# Parameterizing a curve (line integrals)

1. Dec 6, 2009

### filter54321

1. The problem statement, all variables and given/known data
I have a vector valued function that I need to integrate over a curve C (which I know how to do). I need to create a vector valued function r(t) for any position on the curve C (see the picture). r(t) is a defined area in the XY-plane and I'm pretty sure it needs a piecewise function.

2. Relevant equations
See picture
http://img13.imageshack.us/img13/4368/graphgr.jpg [Broken]

3. The attempt at a solution
This might work, but I'm afraid of the undefined derivative.

r(t)=
0$$\leq$$t<1 9ti+0j
1$$\leq$$t<2 9i+3(t-1)j
2$$\leq$$t$$\leq$$3 (9-9(t-2))i+(3-$$\sqrt{9(t-2)}$$j

r'(t)=
0$$\leq$$t<1 9i+0j
1$$\leq$$t<2 0i+3j
2$$\leq$$t$$\leq$$3 -9i-3/(2$$\sqrt{t-2}$$)j

You'll notice that the last part of the r'(t) vector is undefined at t=2. Is this appropriate? How do you do it?

Last edited by a moderator: May 4, 2017
2. Dec 6, 2009

### filter54321

Wait...is this a path independence thing?
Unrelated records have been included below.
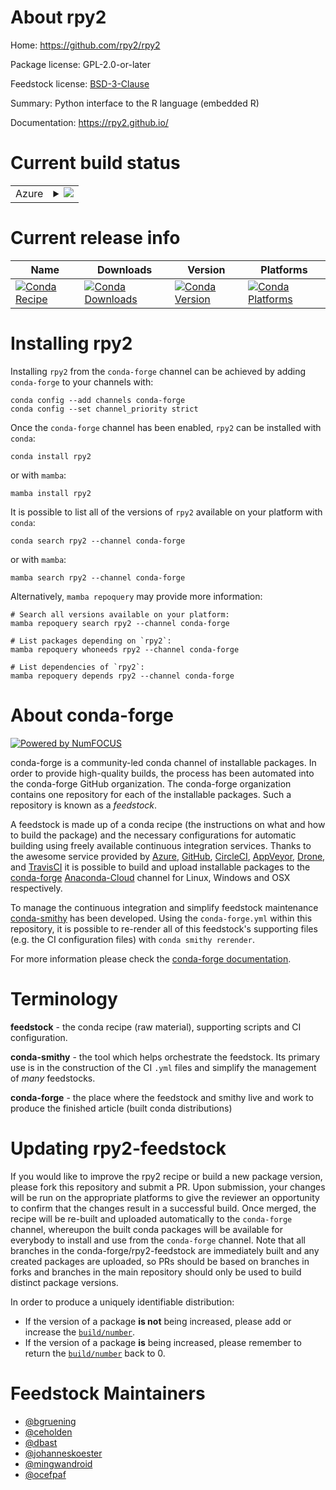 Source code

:About rpy2
==========

Home: https://github.com/rpy2/rpy2

Package license: GPL-2.0-or-later

Feedstock license: [BSD-3-Clause](https://github.com/conda-forge/rpy2-feedstock/blob/main/LICENSE.txt)

Summary: Python interface to the R language (embedded R)

Documentation: https://rpy2.github.io/

Current build status
====================


<table>
    
  <tr>
    <td>Azure</td>
    <td>
      <details>
        <summary>
          <a href="https://dev.azure.com/conda-forge/feedstock-builds/_build/latest?definitionId=4313&branchName=main">
            <img src="https://dev.azure.com/conda-forge/feedstock-builds/_apis/build/status/rpy2-feedstock?branchName=main">
          </a>
        </summary>
        <table>
          <thead><tr><th>Variant</th><th>Status</th></tr></thead>
          <tbody><tr>
              <td>linux_64_numpy1.20python3.7.____cpythonr_base4.1</td>
              <td>
                <a href="https://dev.azure.com/conda-forge/feedstock-builds/_build/latest?definitionId=4313&branchName=main">
                  <img src="https://dev.azure.com/conda-forge/feedstock-builds/_apis/build/status/rpy2-feedstock?branchName=main&jobName=linux&configuration=linux_64_numpy1.20python3.7.____cpythonr_base4.1" alt="variant">
                </a>
              </td>
            </tr><tr>
              <td>linux_64_numpy1.20python3.7.____cpythonr_base4.2</td>
              <td>
                <a href="https://dev.azure.com/conda-forge/feedstock-builds/_build/latest?definitionId=4313&branchName=main">
                  <img src="https://dev.azure.com/conda-forge/feedstock-builds/_apis/build/status/rpy2-feedstock?branchName=main&jobName=linux&configuration=linux_64_numpy1.20python3.7.____cpythonr_base4.2" alt="variant">
                </a>
              </td>
            </tr><tr>
              <td>linux_64_numpy1.20python3.8.____cpythonr_base4.1</td>
              <td>
                <a href="https://dev.azure.com/conda-forge/feedstock-builds/_build/latest?definitionId=4313&branchName=main">
                  <img src="https://dev.azure.com/conda-forge/feedstock-builds/_apis/build/status/rpy2-feedstock?branchName=main&jobName=linux&configuration=linux_64_numpy1.20python3.8.____cpythonr_base4.1" alt="variant">
                </a>
              </td>
            </tr><tr>
              <td>linux_64_numpy1.20python3.8.____cpythonr_base4.2</td>
              <td>
                <a href="https://dev.azure.com/conda-forge/feedstock-builds/_build/latest?definitionId=4313&branchName=main">
                  <img src="https://dev.azure.com/conda-forge/feedstock-builds/_apis/build/status/rpy2-feedstock?branchName=main&jobName=linux&configuration=linux_64_numpy1.20python3.8.____cpythonr_base4.2" alt="variant">
                </a>
              </td>
            </tr><tr>
              <td>linux_64_numpy1.20python3.9.____cpythonr_base4.1</td>
              <td>
                <a href="https://dev.azure.com/conda-forge/feedstock-builds/_build/latest?definitionId=4313&branchName=main">
                  <img src="https://dev.azure.com/conda-forge/feedstock-builds/_apis/build/status/rpy2-feedstock?branchName=main&jobName=linux&configuration=linux_64_numpy1.20python3.9.____cpythonr_base4.1" alt="variant">
                </a>
              </td>
            </tr><tr>
              <td>linux_64_numpy1.20python3.9.____cpythonr_base4.2</td>
              <td>
                <a href="https://dev.azure.com/conda-forge/feedstock-builds/_build/latest?definitionId=4313&branchName=main">
                  <img src="https://dev.azure.com/conda-forge/feedstock-builds/_apis/build/status/rpy2-feedstock?branchName=main&jobName=linux&configuration=linux_64_numpy1.20python3.9.____cpythonr_base4.2" alt="variant">
                </a>
              </td>
            </tr><tr>
              <td>linux_64_numpy1.21python3.10.____cpythonr_base4.1</td>
              <td>
                <a href="https://dev.azure.com/conda-forge/feedstock-builds/_build/latest?definitionId=4313&branchName=main">
                  <img src="https://dev.azure.com/conda-forge/feedstock-builds/_apis/build/status/rpy2-feedstock?branchName=main&jobName=linux&configuration=linux_64_numpy1.21python3.10.____cpythonr_base4.1" alt="variant">
                </a>
              </td>
            </tr><tr>
              <td>linux_64_numpy1.21python3.10.____cpythonr_base4.2</td>
              <td>
                <a href="https://dev.azure.com/conda-forge/feedstock-builds/_build/latest?definitionId=4313&branchName=main">
                  <img src="https://dev.azure.com/conda-forge/feedstock-builds/_apis/build/status/rpy2-feedstock?branchName=main&jobName=linux&configuration=linux_64_numpy1.21python3.10.____cpythonr_base4.2" alt="variant">
                </a>
              </td>
            </tr><tr>
              <td>linux_aarch64_numpy1.20python3.7.____cpythonr_base4.1</td>
              <td>
                <a href="https://dev.azure.com/conda-forge/feedstock-builds/_build/latest?definitionId=4313&branchName=main">
                  <img src="https://dev.azure.com/conda-forge/feedstock-builds/_apis/build/status/rpy2-feedstock?branchName=main&jobName=linux&configuration=linux_aarch64_numpy1.20python3.7.____cpythonr_base4.1" alt="variant">
                </a>
              </td>
            </tr><tr>
              <td>linux_aarch64_numpy1.20python3.7.____cpythonr_base4.2</td>
              <td>
                <a href="https://dev.azure.com/conda-forge/feedstock-builds/_build/latest?definitionId=4313&branchName=main">
                  <img src="https://dev.azure.com/conda-forge/feedstock-builds/_apis/build/status/rpy2-feedstock?branchName=main&jobName=linux&configuration=linux_aarch64_numpy1.20python3.7.____cpythonr_base4.2" alt="variant">
                </a>
              </td>
            </tr><tr>
              <td>linux_aarch64_numpy1.20python3.8.____cpythonr_base4.1</td>
              <td>
                <a href="https://dev.azure.com/conda-forge/feedstock-builds/_build/latest?definitionId=4313&branchName=main">
                  <img src="https://dev.azure.com/conda-forge/feedstock-builds/_apis/build/status/rpy2-feedstock?branchName=main&jobName=linux&configuration=linux_aarch64_numpy1.20python3.8.____cpythonr_base4.1" alt="variant">
                </a>
              </td>
            </tr><tr>
              <td>linux_aarch64_numpy1.20python3.8.____cpythonr_base4.2</td>
              <td>
                <a href="https://dev.azure.com/conda-forge/feedstock-builds/_build/latest?definitionId=4313&branchName=main">
                  <img src="https://dev.azure.com/conda-forge/feedstock-builds/_apis/build/status/rpy2-feedstock?branchName=main&jobName=linux&configuration=linux_aarch64_numpy1.20python3.8.____cpythonr_base4.2" alt="variant">
                </a>
              </td>
            </tr><tr>
              <td>linux_aarch64_numpy1.20python3.9.____cpythonr_base4.1</td>
              <td>
                <a href="https://dev.azure.com/conda-forge/feedstock-builds/_build/latest?definitionId=4313&branchName=main">
                  <img src="https://dev.azure.com/conda-forge/feedstock-builds/_apis/build/status/rpy2-feedstock?branchName=main&jobName=linux&configuration=linux_aarch64_numpy1.20python3.9.____cpythonr_base4.1" alt="variant">
                </a>
              </td>
            </tr><tr>
              <td>linux_aarch64_numpy1.20python3.9.____cpythonr_base4.2</td>
              <td>
                <a href="https://dev.azure.com/conda-forge/feedstock-builds/_build/latest?definitionId=4313&branchName=main">
                  <img src="https://dev.azure.com/conda-forge/feedstock-builds/_apis/build/status/rpy2-feedstock?branchName=main&jobName=linux&configuration=linux_aarch64_numpy1.20python3.9.____cpythonr_base4.2" alt="variant">
                </a>
              </td>
            </tr><tr>
              <td>linux_aarch64_numpy1.21python3.10.____cpythonr_base4.1</td>
              <td>
                <a href="https://dev.azure.com/conda-forge/feedstock-builds/_build/latest?definitionId=4313&branchName=main">
                  <img src="https://dev.azure.com/conda-forge/feedstock-builds/_apis/build/status/rpy2-feedstock?branchName=main&jobName=linux&configuration=linux_aarch64_numpy1.21python3.10.____cpythonr_base4.1" alt="variant">
                </a>
              </td>
            </tr><tr>
              <td>linux_aarch64_numpy1.21python3.10.____cpythonr_base4.2</td>
              <td>
                <a href="https://dev.azure.com/conda-forge/feedstock-builds/_build/latest?definitionId=4313&branchName=main">
                  <img src="https://dev.azure.com/conda-forge/feedstock-builds/_apis/build/status/rpy2-feedstock?branchName=main&jobName=linux&configuration=linux_aarch64_numpy1.21python3.10.____cpythonr_base4.2" alt="variant">
                </a>
              </td>
            </tr><tr>
              <td>linux_ppc64le_numpy1.20python3.7.____cpythonr_base4.1</td>
              <td>
                <a href="https://dev.azure.com/conda-forge/feedstock-builds/_build/latest?definitionId=4313&branchName=main">
                  <img src="https://dev.azure.com/conda-forge/feedstock-builds/_apis/build/status/rpy2-feedstock?branchName=main&jobName=linux&configuration=linux_ppc64le_numpy1.20python3.7.____cpythonr_base4.1" alt="variant">
                </a>
              </td>
            </tr><tr>
              <td>linux_ppc64le_numpy1.20python3.7.____cpythonr_base4.2</td>
              <td>
                <a href="https://dev.azure.com/conda-forge/feedstock-builds/_build/latest?definitionId=4313&branchName=main">
                  <img src="https://dev.azure.com/conda-forge/feedstock-builds/_apis/build/status/rpy2-feedstock?branchName=main&jobName=linux&configuration=linux_ppc64le_numpy1.20python3.7.____cpythonr_base4.2" alt="variant">
                </a>
              </td>
            </tr><tr>
              <td>linux_ppc64le_numpy1.20python3.8.____cpythonr_base4.1</td>
              <td>
                <a href="https://dev.azure.com/conda-forge/feedstock-builds/_build/latest?definitionId=4313&branchName=main">
                  <img src="https://dev.azure.com/conda-forge/feedstock-builds/_apis/build/status/rpy2-feedstock?branchName=main&jobName=linux&configuration=linux_ppc64le_numpy1.20python3.8.____cpythonr_base4.1" alt="variant">
                </a>
              </td>
            </tr><tr>
              <td>linux_ppc64le_numpy1.20python3.8.____cpythonr_base4.2</td>
              <td>
                <a href="https://dev.azure.com/conda-forge/feedstock-builds/_build/latest?definitionId=4313&branchName=main">
                  <img src="https://dev.azure.com/conda-forge/feedstock-builds/_apis/build/status/rpy2-feedstock?branchName=main&jobName=linux&configuration=linux_ppc64le_numpy1.20python3.8.____cpythonr_base4.2" alt="variant">
                </a>
              </td>
            </tr><tr>
              <td>linux_ppc64le_numpy1.20python3.9.____cpythonr_base4.1</td>
              <td>
                <a href="https://dev.azure.com/conda-forge/feedstock-builds/_build/latest?definitionId=4313&branchName=main">
                  <img src="https://dev.azure.com/conda-forge/feedstock-builds/_apis/build/status/rpy2-feedstock?branchName=main&jobName=linux&configuration=linux_ppc64le_numpy1.20python3.9.____cpythonr_base4.1" alt="variant">
                </a>
              </td>
            </tr><tr>
              <td>linux_ppc64le_numpy1.20python3.9.____cpythonr_base4.2</td>
              <td>
                <a href="https://dev.azure.com/conda-forge/feedstock-builds/_build/latest?definitionId=4313&branchName=main">
                  <img src="https://dev.azure.com/conda-forge/feedstock-builds/_apis/build/status/rpy2-feedstock?branchName=main&jobName=linux&configuration=linux_ppc64le_numpy1.20python3.9.____cpythonr_base4.2" alt="variant">
                </a>
              </td>
            </tr><tr>
              <td>linux_ppc64le_numpy1.21python3.10.____cpythonr_base4.1</td>
              <td>
                <a href="https://dev.azure.com/conda-forge/feedstock-builds/_build/latest?definitionId=4313&branchName=main">
                  <img src="https://dev.azure.com/conda-forge/feedstock-builds/_apis/build/status/rpy2-feedstock?branchName=main&jobName=linux&configuration=linux_ppc64le_numpy1.21python3.10.____cpythonr_base4.1" alt="variant">
                </a>
              </td>
            </tr><tr>
              <td>linux_ppc64le_numpy1.21python3.10.____cpythonr_base4.2</td>
              <td>
                <a href="https://dev.azure.com/conda-forge/feedstock-builds/_build/latest?definitionId=4313&branchName=main">
                  <img src="https://dev.azure.com/conda-forge/feedstock-builds/_apis/build/status/rpy2-feedstock?branchName=main&jobName=linux&configuration=linux_ppc64le_numpy1.21python3.10.____cpythonr_base4.2" alt="variant">
                </a>
              </td>
            </tr><tr>
              <td>osx_64_numpy1.20python3.7.____cpythonr_base4.1</td>
              <td>
                <a href="https://dev.azure.com/conda-forge/feedstock-builds/_build/latest?definitionId=4313&branchName=main">
                  <img src="https://dev.azure.com/conda-forge/feedstock-builds/_apis/build/status/rpy2-feedstock?branchName=main&jobName=osx&configuration=osx_64_numpy1.20python3.7.____cpythonr_base4.1" alt="variant">
                </a>
              </td>
            </tr><tr>
              <td>osx_64_numpy1.20python3.7.____cpythonr_base4.2</td>
              <td>
                <a href="https://dev.azure.com/conda-forge/feedstock-builds/_build/latest?definitionId=4313&branchName=main">
                  <img src="https://dev.azure.com/conda-forge/feedstock-builds/_apis/build/status/rpy2-feedstock?branchName=main&jobName=osx&configuration=osx_64_numpy1.20python3.7.____cpythonr_base4.2" alt="variant">
                </a>
              </td>
            </tr><tr>
              <td>osx_64_numpy1.20python3.8.____cpythonr_base4.1</td>
              <td>
                <a href="https://dev.azure.com/conda-forge/feedstock-builds/_build/latest?definitionId=4313&branchName=main">
                  <img src="https://dev.azure.com/conda-forge/feedstock-builds/_apis/build/status/rpy2-feedstock?branchName=main&jobName=osx&configuration=osx_64_numpy1.20python3.8.____cpythonr_base4.1" alt="variant">
                </a>
              </td>
            </tr><tr>
              <td>osx_64_numpy1.20python3.8.____cpythonr_base4.2</td>
              <td>
                <a href="https://dev.azure.com/conda-forge/feedstock-builds/_build/latest?definitionId=4313&branchName=main">
                  <img src="https://dev.azure.com/conda-forge/feedstock-builds/_apis/build/status/rpy2-feedstock?branchName=main&jobName=osx&configuration=osx_64_numpy1.20python3.8.____cpythonr_base4.2" alt="variant">
                </a>
              </td>
            </tr><tr>
              <td>osx_64_numpy1.20python3.9.____cpythonr_base4.1</td>
              <td>
                <a href="https://dev.azure.com/conda-forge/feedstock-builds/_build/latest?definitionId=4313&branchName=main">
                  <img src="https://dev.azure.com/conda-forge/feedstock-builds/_apis/build/status/rpy2-feedstock?branchName=main&jobName=osx&configuration=osx_64_numpy1.20python3.9.____cpythonr_base4.1" alt="variant">
                </a>
              </td>
            </tr><tr>
              <td>osx_64_numpy1.20python3.9.____cpythonr_base4.2</td>
              <td>
                <a href="https://dev.azure.com/conda-forge/feedstock-builds/_build/latest?definitionId=4313&branchName=main">
                  <img src="https://dev.azure.com/conda-forge/feedstock-builds/_apis/build/status/rpy2-feedstock?branchName=main&jobName=osx&configuration=osx_64_numpy1.20python3.9.____cpythonr_base4.2" alt="variant">
                </a>
              </td>
            </tr><tr>
              <td>osx_64_numpy1.21python3.10.____cpythonr_base4.1</td>
              <td>
                <a href="https://dev.azure.com/conda-forge/feedstock-builds/_build/latest?definitionId=4313&branchName=main">
                  <img src="https://dev.azure.com/conda-forge/feedstock-builds/_apis/build/status/rpy2-feedstock?branchName=main&jobName=osx&configuration=osx_64_numpy1.21python3.10.____cpythonr_base4.1" alt="variant">
                </a>
              </td>
            </tr><tr>
              <td>osx_64_numpy1.21python3.10.____cpythonr_base4.2</td>
              <td>
                <a href="https://dev.azure.com/conda-forge/feedstock-builds/_build/latest?definitionId=4313&branchName=main">
                  <img src="https://dev.azure.com/conda-forge/feedstock-builds/_apis/build/status/rpy2-feedstock?branchName=main&jobName=osx&configuration=osx_64_numpy1.21python3.10.____cpythonr_base4.2" alt="variant">
                </a>
              </td>
            </tr><tr>
              <td>osx_arm64_numpy1.20python3.8.____cpythonr_base4.1</td>
              <td>
                <a href="https://dev.azure.com/conda-forge/feedstock-builds/_build/latest?definitionId=4313&branchName=main">
                  <img src="https://dev.azure.com/conda-forge/feedstock-builds/_apis/build/status/rpy2-feedstock?branchName=main&jobName=osx&configuration=osx_arm64_numpy1.20python3.8.____cpythonr_base4.1" alt="variant">
                </a>
              </td>
            </tr><tr>
              <td>osx_arm64_numpy1.20python3.8.____cpythonr_base4.2</td>
              <td>
                <a href="https://dev.azure.com/conda-forge/feedstock-builds/_build/latest?definitionId=4313&branchName=main">
                  <img src="https://dev.azure.com/conda-forge/feedstock-builds/_apis/build/status/rpy2-feedstock?branchName=main&jobName=osx&configuration=osx_arm64_numpy1.20python3.8.____cpythonr_base4.2" alt="variant">
                </a>
              </td>
            </tr><tr>
              <td>osx_arm64_numpy1.20python3.9.____cpythonr_base4.1</td>
              <td>
                <a href="https://dev.azure.com/conda-forge/feedstock-builds/_build/latest?definitionId=4313&branchName=main">
                  <img src="https://dev.azure.com/conda-forge/feedstock-builds/_apis/build/status/rpy2-feedstock?branchName=main&jobName=osx&configuration=osx_arm64_numpy1.20python3.9.____cpythonr_base4.1" alt="variant">
                </a>
              </td>
            </tr><tr>
              <td>osx_arm64_numpy1.20python3.9.____cpythonr_base4.2</td>
              <td>
                <a href="https://dev.azure.com/conda-forge/feedstock-builds/_build/latest?definitionId=4313&branchName=main">
                  <img src="https://dev.azure.com/conda-forge/feedstock-builds/_apis/build/status/rpy2-feedstock?branchName=main&jobName=osx&configuration=osx_arm64_numpy1.20python3.9.____cpythonr_base4.2" alt="variant">
                </a>
              </td>
            </tr><tr>
              <td>osx_arm64_numpy1.21python3.10.____cpythonr_base4.1</td>
              <td>
                <a href="https://dev.azure.com/conda-forge/feedstock-builds/_build/latest?definitionId=4313&branchName=main">
                  <img src="https://dev.azure.com/conda-forge/feedstock-builds/_apis/build/status/rpy2-feedstock?branchName=main&jobName=osx&configuration=osx_arm64_numpy1.21python3.10.____cpythonr_base4.1" alt="variant">
                </a>
              </td>
            </tr><tr>
              <td>osx_arm64_numpy1.21python3.10.____cpythonr_base4.2</td>
              <td>
                <a href="https://dev.azure.com/conda-forge/feedstock-builds/_build/latest?definitionId=4313&branchName=main">
                  <img src="https://dev.azure.com/conda-forge/feedstock-builds/_apis/build/status/rpy2-feedstock?branchName=main&jobName=osx&configuration=osx_arm64_numpy1.21python3.10.____cpythonr_base4.2" alt="variant">
                </a>
              </td>
            </tr><tr>
              <td>win_64_numpy1.20python3.7.____cpython</td>
              <td>
                <a href="https://dev.azure.com/conda-forge/feedstock-builds/_build/latest?definitionId=4313&branchName=main">
                  <img src="https://dev.azure.com/conda-forge/feedstock-builds/_apis/build/status/rpy2-feedstock?branchName=main&jobName=win&configuration=win_64_numpy1.20python3.7.____cpython" alt="variant">
                </a>
              </td>
            </tr><tr>
              <td>win_64_numpy1.20python3.8.____cpython</td>
              <td>
                <a href="https://dev.azure.com/conda-forge/feedstock-builds/_build/latest?definitionId=4313&branchName=main">
                  <img src="https://dev.azure.com/conda-forge/feedstock-builds/_apis/build/status/rpy2-feedstock?branchName=main&jobName=win&configuration=win_64_numpy1.20python3.8.____cpython" alt="variant">
                </a>
              </td>
            </tr><tr>
              <td>win_64_numpy1.20python3.9.____cpython</td>
              <td>
                <a href="https://dev.azure.com/conda-forge/feedstock-builds/_build/latest?definitionId=4313&branchName=main">
                  <img src="https://dev.azure.com/conda-forge/feedstock-builds/_apis/build/status/rpy2-feedstock?branchName=main&jobName=win&configuration=win_64_numpy1.20python3.9.____cpython" alt="variant">
                </a>
              </td>
            </tr><tr>
              <td>win_64_numpy1.21python3.10.____cpython</td>
              <td>
                <a href="https://dev.azure.com/conda-forge/feedstock-builds/_build/latest?definitionId=4313&branchName=main">
                  <img src="https://dev.azure.com/conda-forge/feedstock-builds/_apis/build/status/rpy2-feedstock?branchName=main&jobName=win&configuration=win_64_numpy1.21python3.10.____cpython" alt="variant">
                </a>
              </td>
            </tr>
          </tbody>
        </table>
      </details>
    </td>
  </tr>
</table>

Current release info
====================

| Name | Downloads | Version | Platforms |
| --- | --- | --- | --- |
| [![Conda Recipe](https://img.shields.io/badge/recipe-rpy2-green.svg)](https://anaconda.org/conda-forge/rpy2) | [![Conda Downloads](https://img.shields.io/conda/dn/conda-forge/rpy2.svg)](https://anaconda.org/conda-forge/rpy2) | [![Conda Version](https://img.shields.io/conda/vn/conda-forge/rpy2.svg)](https://anaconda.org/conda-forge/rpy2) | [![Conda Platforms](https://img.shields.io/conda/pn/conda-forge/rpy2.svg)](https://anaconda.org/conda-forge/rpy2) |

Installing rpy2
===============

Installing `rpy2` from the `conda-forge` channel can be achieved by adding `conda-forge` to your channels with:

```
conda config --add channels conda-forge
conda config --set channel_priority strict
```

Once the `conda-forge` channel has been enabled, `rpy2` can be installed with `conda`:

```
conda install rpy2
```

or with `mamba`:

```
mamba install rpy2
```

It is possible to list all of the versions of `rpy2` available on your platform with `conda`:

```
conda search rpy2 --channel conda-forge
```

or with `mamba`:

```
mamba search rpy2 --channel conda-forge
```

Alternatively, `mamba repoquery` may provide more information:

```
# Search all versions available on your platform:
mamba repoquery search rpy2 --channel conda-forge

# List packages depending on `rpy2`:
mamba repoquery whoneeds rpy2 --channel conda-forge

# List dependencies of `rpy2`:
mamba repoquery depends rpy2 --channel conda-forge
```


About conda-forge
=================

[![Powered by
NumFOCUS](https://img.shields.io/badge/powered%20by-NumFOCUS-orange.svg?style=flat&colorA=E1523D&colorB=007D8A)](https://numfocus.org)

conda-forge is a community-led conda channel of installable packages.
In order to provide high-quality builds, the process has been automated into the
conda-forge GitHub organization. The conda-forge organization contains one repository
for each of the installable packages. Such a repository is known as a *feedstock*.

A feedstock is made up of a conda recipe (the instructions on what and how to build
the package) and the necessary configurations for automatic building using freely
available continuous integration services. Thanks to the awesome service provided by
[Azure](https://azure.microsoft.com/en-us/services/devops/), [GitHub](https://github.com/),
[CircleCI](https://circleci.com/), [AppVeyor](https://www.appveyor.com/),
[Drone](https://cloud.drone.io/welcome), and [TravisCI](https://travis-ci.com/)
it is possible to build and upload installable packages to the
[conda-forge](https://anaconda.org/conda-forge) [Anaconda-Cloud](https://anaconda.org/)
channel for Linux, Windows and OSX respectively.

To manage the continuous integration and simplify feedstock maintenance
[conda-smithy](https://github.com/conda-forge/conda-smithy) has been developed.
Using the ``conda-forge.yml`` within this repository, it is possible to re-render all of
this feedstock's supporting files (e.g. the CI configuration files) with ``conda smithy rerender``.

For more information please check the [conda-forge documentation](https://conda-forge.org/docs/).

Terminology
===========

**feedstock** - the conda recipe (raw material), supporting scripts and CI configuration.

**conda-smithy** - the tool which helps orchestrate the feedstock.
                   Its primary use is in the construction of the CI ``.yml`` files
                   and simplify the management of *many* feedstocks.

**conda-forge** - the place where the feedstock and smithy live and work to
                  produce the finished article (built conda distributions)


Updating rpy2-feedstock
=======================

If you would like to improve the rpy2 recipe or build a new
package version, please fork this repository and submit a PR. Upon submission,
your changes will be run on the appropriate platforms to give the reviewer an
opportunity to confirm that the changes result in a successful build. Once
merged, the recipe will be re-built and uploaded automatically to the
`conda-forge` channel, whereupon the built conda packages will be available for
everybody to install and use from the `conda-forge` channel.
Note that all branches in the conda-forge/rpy2-feedstock are
immediately built and any created packages are uploaded, so PRs should be based
on branches in forks and branches in the main repository should only be used to
build distinct package versions.

In order to produce a uniquely identifiable distribution:
 * If the version of a package **is not** being increased, please add or increase
   the [``build/number``](https://docs.conda.io/projects/conda-build/en/latest/resources/define-metadata.html#build-number-and-string).
 * If the version of a package **is** being increased, please remember to return
   the [``build/number``](https://docs.conda.io/projects/conda-build/en/latest/resources/define-metadata.html#build-number-and-string)
   back to 0.

Feedstock Maintainers
=====================

* [@bgruening](https://github.com/bgruening/)
* [@ceholden](https://github.com/ceholden/)
* [@dbast](https://github.com/dbast/)
* [@johanneskoester](https://github.com/johanneskoester/)
* [@mingwandroid](https://github.com/mingwandroid/)
* [@ocefpaf](https://github.com/ocefpaf/)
Can I get rid of the square root curve and use a straight line from (9,3) to (0,0)?

3. Dec 6, 2009

### LCKurtz

As to your parameterizations. You can work all three pieces separately as if they were separate problems so you don't need to make t itself increase through all three parts. And t doesn't have to go from 0 to 1. So think about these parameterizations:

C1 x = t, y = 0, t: 0 --> 9

C2 x = 9, y = t, t: 0 --> 3

On the square root you can think of it as x = y2 and do this:

C1 x = t2, y = t t: 3 --> 0 (note the direction)

As to your second question about independence of path. That isn't a question about the path, it is a question about the vector field. You didn't give us that but you can check it. If the conditions for independence of path hold, you don't have to do any work to solve the line integral. Do you see why?